Yeah, I have that as well, but I find it a bit too annoying to have to
activate the root menu, then move the selection to the Windows item,
then hit the right arrow key, then finally start selecting a window.

What I'd really want is an Openbox menu that behaves like this:

- Launchers for my favourite apps etc, as in a normal root menu
  (and also support any other normal menu items I might add, e.g. to
  logout etc)

- Open windows are also shown in the menu, but inline, not in a sub menu

- If I have e.g. a launcher for Firefox and I also have multiple Firefox
  windows open, this would not create multiple Firefox entries in the
  menu, there'd be only the single Firefox entry but when selected it
  would raise one of the Firefox windows, not open a new Firefox window.

- When no Firefox windows are open, the Firefox item would still be
  shown in the menu, clicking it would open a new Firefox window

- For apps that I don't specify a launcher for in the menu, those apps
  would only appear in the menu when they have windows open, otherwise
  they'd be missing.

  If one of these apps has multiple windows open, only one item for it
  appears in the menu, clicking it raises one of the windows, but the
  item also has a submenu attached where you can select a specific
  window.

- Launchers would have a dot next to them if there's a window for that
  app open, two dots if two windows, and three dots if three or more
  windows

- When a launcher has some windows open, it also has a submenu attached
  where you can select a specific window to raise (but you can also just
  click on the launcher itself without opening the submenu, and this
  would just raise one of the windows)

I think this is pretty much how the Dock behaves in OS X, and the panel
in Ubuntu Unity, for example.

Openbox menus don't support this behavior by default, but I'm wondering
if it would be possible to write a pipe menu to do it?
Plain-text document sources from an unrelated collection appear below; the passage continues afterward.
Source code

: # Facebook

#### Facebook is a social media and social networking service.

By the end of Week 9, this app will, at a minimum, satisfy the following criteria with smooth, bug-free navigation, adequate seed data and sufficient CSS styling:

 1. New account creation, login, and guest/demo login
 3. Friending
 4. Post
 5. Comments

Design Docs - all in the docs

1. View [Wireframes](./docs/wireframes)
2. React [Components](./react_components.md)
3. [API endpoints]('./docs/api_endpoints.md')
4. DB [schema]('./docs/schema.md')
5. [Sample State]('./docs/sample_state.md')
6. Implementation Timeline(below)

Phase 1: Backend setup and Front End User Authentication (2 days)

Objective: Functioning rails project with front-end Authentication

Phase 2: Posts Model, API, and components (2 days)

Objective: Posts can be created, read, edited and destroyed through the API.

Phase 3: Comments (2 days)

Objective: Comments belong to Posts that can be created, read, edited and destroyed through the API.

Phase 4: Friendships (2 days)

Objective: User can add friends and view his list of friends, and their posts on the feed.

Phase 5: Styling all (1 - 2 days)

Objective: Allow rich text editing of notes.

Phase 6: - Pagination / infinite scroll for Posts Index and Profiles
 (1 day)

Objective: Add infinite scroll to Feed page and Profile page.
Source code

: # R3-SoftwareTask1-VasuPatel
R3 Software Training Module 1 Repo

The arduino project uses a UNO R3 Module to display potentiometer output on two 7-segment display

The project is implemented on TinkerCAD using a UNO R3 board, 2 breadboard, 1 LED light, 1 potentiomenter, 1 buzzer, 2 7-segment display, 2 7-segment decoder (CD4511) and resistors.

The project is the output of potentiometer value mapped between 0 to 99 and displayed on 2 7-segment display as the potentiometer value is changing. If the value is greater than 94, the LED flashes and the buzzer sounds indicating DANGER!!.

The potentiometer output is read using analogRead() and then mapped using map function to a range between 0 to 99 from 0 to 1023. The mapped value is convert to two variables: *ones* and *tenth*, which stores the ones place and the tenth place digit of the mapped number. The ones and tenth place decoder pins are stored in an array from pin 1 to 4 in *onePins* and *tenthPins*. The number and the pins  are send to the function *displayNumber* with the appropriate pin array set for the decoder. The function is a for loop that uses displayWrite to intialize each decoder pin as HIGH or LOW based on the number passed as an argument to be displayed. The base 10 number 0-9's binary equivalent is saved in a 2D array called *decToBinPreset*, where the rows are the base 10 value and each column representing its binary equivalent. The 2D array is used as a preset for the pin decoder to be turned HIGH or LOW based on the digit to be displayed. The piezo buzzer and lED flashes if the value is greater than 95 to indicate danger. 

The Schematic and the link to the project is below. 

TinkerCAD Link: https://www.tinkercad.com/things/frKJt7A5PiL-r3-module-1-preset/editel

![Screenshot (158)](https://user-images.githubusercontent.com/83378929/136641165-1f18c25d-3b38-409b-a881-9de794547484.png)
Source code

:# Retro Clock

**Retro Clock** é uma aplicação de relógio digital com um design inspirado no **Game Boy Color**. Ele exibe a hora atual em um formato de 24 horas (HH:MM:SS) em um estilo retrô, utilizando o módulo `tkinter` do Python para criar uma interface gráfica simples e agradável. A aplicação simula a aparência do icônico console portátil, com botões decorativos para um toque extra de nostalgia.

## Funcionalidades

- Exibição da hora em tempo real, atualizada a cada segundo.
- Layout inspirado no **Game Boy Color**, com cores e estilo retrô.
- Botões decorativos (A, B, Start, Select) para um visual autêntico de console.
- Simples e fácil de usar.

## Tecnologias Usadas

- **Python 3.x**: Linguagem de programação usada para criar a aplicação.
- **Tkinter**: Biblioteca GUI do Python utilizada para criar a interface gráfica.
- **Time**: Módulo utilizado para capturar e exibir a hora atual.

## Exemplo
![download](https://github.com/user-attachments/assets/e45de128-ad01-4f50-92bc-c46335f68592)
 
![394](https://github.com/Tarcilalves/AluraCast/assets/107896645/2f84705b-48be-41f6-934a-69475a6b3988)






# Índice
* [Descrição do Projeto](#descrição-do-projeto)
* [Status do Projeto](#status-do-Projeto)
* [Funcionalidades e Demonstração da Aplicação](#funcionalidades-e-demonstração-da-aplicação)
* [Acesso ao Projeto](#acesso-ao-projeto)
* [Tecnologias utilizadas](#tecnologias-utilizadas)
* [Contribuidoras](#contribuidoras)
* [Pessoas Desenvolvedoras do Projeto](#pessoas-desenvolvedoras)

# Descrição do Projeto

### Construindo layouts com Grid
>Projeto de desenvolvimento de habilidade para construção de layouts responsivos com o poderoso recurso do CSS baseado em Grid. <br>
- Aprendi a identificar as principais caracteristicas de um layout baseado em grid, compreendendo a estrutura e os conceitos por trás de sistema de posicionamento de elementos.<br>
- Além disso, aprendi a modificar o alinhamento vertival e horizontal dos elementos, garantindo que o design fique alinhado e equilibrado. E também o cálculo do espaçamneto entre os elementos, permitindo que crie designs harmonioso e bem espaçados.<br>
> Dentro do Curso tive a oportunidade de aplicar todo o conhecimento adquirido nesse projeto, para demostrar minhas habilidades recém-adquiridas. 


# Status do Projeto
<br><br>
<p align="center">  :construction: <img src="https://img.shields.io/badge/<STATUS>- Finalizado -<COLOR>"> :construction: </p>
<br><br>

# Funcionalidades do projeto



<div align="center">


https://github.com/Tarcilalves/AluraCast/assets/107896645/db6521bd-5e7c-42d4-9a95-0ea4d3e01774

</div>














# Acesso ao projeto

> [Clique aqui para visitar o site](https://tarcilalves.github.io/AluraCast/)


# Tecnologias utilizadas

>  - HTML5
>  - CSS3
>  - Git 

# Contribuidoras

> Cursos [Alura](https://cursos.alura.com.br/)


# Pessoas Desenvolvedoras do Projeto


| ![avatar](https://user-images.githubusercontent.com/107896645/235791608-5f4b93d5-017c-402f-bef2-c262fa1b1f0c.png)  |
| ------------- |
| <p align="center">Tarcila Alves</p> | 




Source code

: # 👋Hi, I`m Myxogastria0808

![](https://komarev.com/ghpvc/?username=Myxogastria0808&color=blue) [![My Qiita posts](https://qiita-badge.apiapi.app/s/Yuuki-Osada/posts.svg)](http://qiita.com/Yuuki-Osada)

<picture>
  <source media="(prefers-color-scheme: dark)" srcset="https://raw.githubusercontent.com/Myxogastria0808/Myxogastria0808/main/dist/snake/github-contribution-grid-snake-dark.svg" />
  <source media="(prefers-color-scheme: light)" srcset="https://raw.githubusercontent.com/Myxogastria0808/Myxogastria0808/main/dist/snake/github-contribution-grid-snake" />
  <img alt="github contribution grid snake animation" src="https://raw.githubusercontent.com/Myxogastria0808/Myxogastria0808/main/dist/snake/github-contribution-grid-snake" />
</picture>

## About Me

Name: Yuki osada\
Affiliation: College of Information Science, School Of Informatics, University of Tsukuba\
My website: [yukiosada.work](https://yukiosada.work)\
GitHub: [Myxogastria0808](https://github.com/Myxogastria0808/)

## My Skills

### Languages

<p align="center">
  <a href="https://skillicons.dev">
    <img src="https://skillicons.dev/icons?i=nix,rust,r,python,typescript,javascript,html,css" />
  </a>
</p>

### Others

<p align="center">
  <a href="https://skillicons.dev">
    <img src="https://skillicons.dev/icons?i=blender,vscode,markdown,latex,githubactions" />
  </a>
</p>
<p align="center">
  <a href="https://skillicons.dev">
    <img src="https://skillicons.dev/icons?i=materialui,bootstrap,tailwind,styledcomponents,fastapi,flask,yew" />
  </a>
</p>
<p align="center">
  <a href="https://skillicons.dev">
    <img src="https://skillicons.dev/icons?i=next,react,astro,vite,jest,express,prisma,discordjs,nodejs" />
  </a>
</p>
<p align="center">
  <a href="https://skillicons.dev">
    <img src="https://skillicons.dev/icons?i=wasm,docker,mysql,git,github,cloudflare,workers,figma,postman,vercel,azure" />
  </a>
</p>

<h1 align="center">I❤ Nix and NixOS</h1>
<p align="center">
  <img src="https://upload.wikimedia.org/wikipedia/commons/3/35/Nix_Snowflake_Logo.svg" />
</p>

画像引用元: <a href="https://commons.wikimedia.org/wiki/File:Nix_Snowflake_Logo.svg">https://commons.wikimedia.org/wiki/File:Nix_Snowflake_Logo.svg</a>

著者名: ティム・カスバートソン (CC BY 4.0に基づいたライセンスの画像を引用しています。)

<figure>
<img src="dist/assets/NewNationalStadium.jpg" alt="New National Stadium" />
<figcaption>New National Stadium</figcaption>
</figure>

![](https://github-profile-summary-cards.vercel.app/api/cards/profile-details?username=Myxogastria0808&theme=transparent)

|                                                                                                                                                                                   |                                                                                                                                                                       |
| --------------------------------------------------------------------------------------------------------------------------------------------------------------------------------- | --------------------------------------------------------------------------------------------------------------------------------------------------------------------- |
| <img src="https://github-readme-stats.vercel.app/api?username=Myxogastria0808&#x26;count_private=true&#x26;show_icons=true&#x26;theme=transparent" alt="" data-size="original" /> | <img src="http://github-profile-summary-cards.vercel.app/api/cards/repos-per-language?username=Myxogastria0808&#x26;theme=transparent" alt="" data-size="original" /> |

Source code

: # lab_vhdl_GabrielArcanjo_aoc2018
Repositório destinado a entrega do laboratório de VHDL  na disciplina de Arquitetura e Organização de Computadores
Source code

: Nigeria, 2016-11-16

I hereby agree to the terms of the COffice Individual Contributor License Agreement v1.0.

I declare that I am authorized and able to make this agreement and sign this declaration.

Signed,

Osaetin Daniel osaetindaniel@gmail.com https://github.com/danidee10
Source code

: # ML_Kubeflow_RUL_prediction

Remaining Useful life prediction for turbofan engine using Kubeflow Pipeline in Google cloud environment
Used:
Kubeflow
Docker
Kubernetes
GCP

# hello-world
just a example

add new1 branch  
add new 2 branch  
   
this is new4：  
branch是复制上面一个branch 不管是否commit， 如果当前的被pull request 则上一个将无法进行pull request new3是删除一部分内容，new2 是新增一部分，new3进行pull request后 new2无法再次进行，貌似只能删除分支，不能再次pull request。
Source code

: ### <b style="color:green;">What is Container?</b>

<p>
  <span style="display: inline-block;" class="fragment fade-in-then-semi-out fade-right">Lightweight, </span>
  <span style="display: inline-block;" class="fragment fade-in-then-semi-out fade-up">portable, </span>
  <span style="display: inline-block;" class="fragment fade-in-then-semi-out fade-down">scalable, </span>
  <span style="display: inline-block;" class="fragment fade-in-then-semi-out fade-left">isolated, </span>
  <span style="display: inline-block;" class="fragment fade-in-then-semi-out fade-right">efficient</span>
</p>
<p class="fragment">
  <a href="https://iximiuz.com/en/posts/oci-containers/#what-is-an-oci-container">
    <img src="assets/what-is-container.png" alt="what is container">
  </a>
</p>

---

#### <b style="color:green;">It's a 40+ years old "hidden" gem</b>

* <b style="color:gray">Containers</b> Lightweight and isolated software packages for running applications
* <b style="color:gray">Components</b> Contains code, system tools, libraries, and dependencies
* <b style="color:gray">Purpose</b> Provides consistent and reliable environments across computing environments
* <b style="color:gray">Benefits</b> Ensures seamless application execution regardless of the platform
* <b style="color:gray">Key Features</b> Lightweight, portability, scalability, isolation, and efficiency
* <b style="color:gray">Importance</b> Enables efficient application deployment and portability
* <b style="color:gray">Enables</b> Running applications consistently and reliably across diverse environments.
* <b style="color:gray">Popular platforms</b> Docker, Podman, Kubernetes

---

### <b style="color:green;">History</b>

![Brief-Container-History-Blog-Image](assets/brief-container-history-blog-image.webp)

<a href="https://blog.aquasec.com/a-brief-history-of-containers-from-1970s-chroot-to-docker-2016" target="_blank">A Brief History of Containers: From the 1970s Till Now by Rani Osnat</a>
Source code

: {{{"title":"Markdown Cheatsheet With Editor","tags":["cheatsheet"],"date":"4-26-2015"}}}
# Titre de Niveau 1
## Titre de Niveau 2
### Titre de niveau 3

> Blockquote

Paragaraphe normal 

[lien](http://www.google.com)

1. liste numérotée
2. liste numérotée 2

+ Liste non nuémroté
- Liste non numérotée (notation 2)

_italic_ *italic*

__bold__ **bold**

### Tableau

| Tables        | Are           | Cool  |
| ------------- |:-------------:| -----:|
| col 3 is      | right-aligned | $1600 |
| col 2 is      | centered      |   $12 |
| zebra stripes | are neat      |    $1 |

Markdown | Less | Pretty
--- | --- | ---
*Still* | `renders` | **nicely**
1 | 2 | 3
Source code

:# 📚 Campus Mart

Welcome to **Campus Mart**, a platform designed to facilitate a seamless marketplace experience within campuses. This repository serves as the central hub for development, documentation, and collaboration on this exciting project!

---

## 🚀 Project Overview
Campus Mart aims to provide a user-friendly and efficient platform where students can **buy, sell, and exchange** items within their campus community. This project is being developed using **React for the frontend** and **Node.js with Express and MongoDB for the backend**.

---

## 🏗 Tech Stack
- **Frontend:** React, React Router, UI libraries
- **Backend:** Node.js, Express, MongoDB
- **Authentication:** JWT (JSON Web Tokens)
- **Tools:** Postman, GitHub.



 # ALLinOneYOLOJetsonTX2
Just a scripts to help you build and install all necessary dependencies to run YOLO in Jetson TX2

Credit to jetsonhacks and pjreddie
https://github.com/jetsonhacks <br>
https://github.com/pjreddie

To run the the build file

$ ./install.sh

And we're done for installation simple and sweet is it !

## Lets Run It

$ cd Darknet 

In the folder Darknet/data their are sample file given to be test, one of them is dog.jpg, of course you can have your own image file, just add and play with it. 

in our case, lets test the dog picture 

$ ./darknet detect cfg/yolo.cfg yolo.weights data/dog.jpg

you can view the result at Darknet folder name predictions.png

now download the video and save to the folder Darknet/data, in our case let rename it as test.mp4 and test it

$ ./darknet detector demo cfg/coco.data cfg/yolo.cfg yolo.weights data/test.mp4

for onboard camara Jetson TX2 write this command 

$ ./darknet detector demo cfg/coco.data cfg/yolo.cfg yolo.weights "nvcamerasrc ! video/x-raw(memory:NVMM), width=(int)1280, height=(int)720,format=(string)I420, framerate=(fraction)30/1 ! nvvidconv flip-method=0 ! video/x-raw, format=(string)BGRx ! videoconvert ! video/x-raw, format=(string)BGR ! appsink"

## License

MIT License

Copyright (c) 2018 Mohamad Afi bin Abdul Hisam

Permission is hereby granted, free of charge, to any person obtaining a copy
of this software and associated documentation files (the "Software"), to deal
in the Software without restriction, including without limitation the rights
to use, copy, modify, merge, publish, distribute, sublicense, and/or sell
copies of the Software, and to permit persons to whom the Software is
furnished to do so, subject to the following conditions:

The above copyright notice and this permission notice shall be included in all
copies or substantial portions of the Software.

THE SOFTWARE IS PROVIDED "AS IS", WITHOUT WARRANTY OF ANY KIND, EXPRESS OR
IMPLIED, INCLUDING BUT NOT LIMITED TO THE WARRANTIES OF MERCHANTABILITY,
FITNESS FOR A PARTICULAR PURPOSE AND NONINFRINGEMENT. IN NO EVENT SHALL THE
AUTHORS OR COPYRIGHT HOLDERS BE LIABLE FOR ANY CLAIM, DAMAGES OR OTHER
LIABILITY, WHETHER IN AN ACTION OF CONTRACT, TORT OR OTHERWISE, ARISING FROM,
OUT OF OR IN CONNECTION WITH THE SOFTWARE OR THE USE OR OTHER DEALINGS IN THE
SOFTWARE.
The pipe menu script would have to handle all the behavior itself,
including:

- Reading a config file to see what launchers and other items to place
  in the menu

- Getting the list of open windows, adding them to the menu

- Figuring out when multiple open windows belong to the same app, and
  merging them into a single menu item with a submenu attached

- Figuring out when multiple windows belong to the same app as a
  launcher, and merging them into one menu item

- Adding the dots to indicate 0, 1, 2 or 3 or more open windows for an
  app

- Deciding what to do when an item is selected: launch an app, or raise
  a window (and which window to raise) and making it happen

I don't yet know how you'd do all this but it seems like something that
might be possible.

> Second, I find it most natural to bind the Menu key, rather than any
> other key, to this action.  Don't you agree?

Yeah that's a good key for it, but unfortunately my laptop keyboard
doesn't have a Menu key, so I'm using Right Shift instead. That's good
enough, Right Shift is a big key that's easy to hit and I never use it
for anything else.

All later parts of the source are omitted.